Its articulation and development are of no value and those who disagree are equally appreciated. This essay therefore critically evaluates and outlines Judith Butler’s ideas on the relationship between the human body and society. Anthony Elliot (2009:99) in the new edition further quotes, “social theory is vitally engaged with the repression, oppression and indignity of unequal social relation” The discussion will revolve around traditional assumptions about gender in relation to the contemporary society.
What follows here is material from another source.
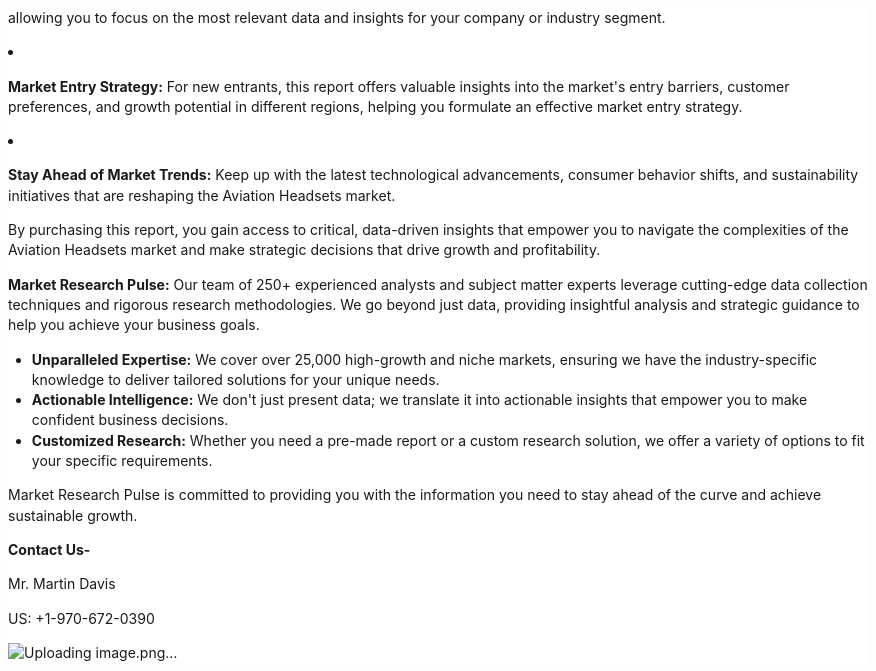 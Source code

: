 allowing you to focus on the most relevant data and insights for your company or industry segment.</p></li><li><p><strong>Market Entry Strategy:</strong> For new entrants, this report offers valuable insights into the market's entry barriers, customer preferences, and growth potential in different regions, helping you formulate an effective market entry strategy.</p></li><li><p><strong>Stay Ahead of Market Trends:</strong> Keep up with the latest technological advancements, consumer behavior shifts, and sustainability initiatives that are reshaping the Aviation Headsets market.</p></li></ol><p>By purchasing this report, you gain access to critical, data-driven insights that empower you to navigate the complexities of the Aviation Headsets market and make strategic decisions that drive growth and profitability.</p><p><strong>Market Research Pulse:</strong>&nbsp;Our team of 250+ experienced analysts and subject matter experts leverage cutting-edge data collection techniques and rigorous research methodologies. We go beyond just data, providing insightful analysis and strategic guidance to help you achieve your business goals.</p><ul><li><strong>Unparalleled Expertise:</strong>&nbsp;We cover over 25,000 high-growth and niche markets, ensuring we have the industry-specific knowledge to deliver tailored solutions for your unique needs.</li><li><strong>Actionable Intelligence:</strong>&nbsp;We don't just present data; we translate it into actionable insights that empower you to make confident business decisions.</li><li><strong>Customized Research:</strong>&nbsp;Whether you need a pre-made report or a custom research solution, we offer a variety of options to fit your specific requirements.</li></ul><p>Market Research Pulse is committed to providing you with the information you need to stay ahead of the curve and achieve sustainable growth.</p><p><strong>Contact Us-</strong></p><p>Mr. Martin Davis</p><p>US: +1-970-672-0390</p>
![Uploading image.png…]()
In this context, contemporary social theory is the systematic analysis of broad development contours of the modern world as opposed to the traditional society. These contours revolve around multidisplinary reconstruction of terms like those concerned with the broad areas of study. It also revolves around issues affecting the society which include political, economical and spiritual affairs. Finally, it reflects on problems concerned with social sciences such as intersubjectivity, social structure and society. This clearly implies that contemporary social theory is not a province of any one scientific discipline, but rather it is an organ of various disciplines. Hence it has been highly professionalized and institutionalized in most disciplines such as political sciences (Anthony, 2009, p. 375).
This theory further seeks to find out more about other social aspects of life. It focuses on issues of role of culture in the society, private life of sexuality, intimacy, eroticism and it further looks at performativity of human social life.
In addition, it establishes the impacts of human social thoughts about the future which include conceptual perspectives such structuralism, postmodernism and functionalism. Consequently it poses the question whether it is possible to change the world.
In this regard, the theory is concerned with assessment of the place of the world today. This is due to the changes occurring in the modern world today.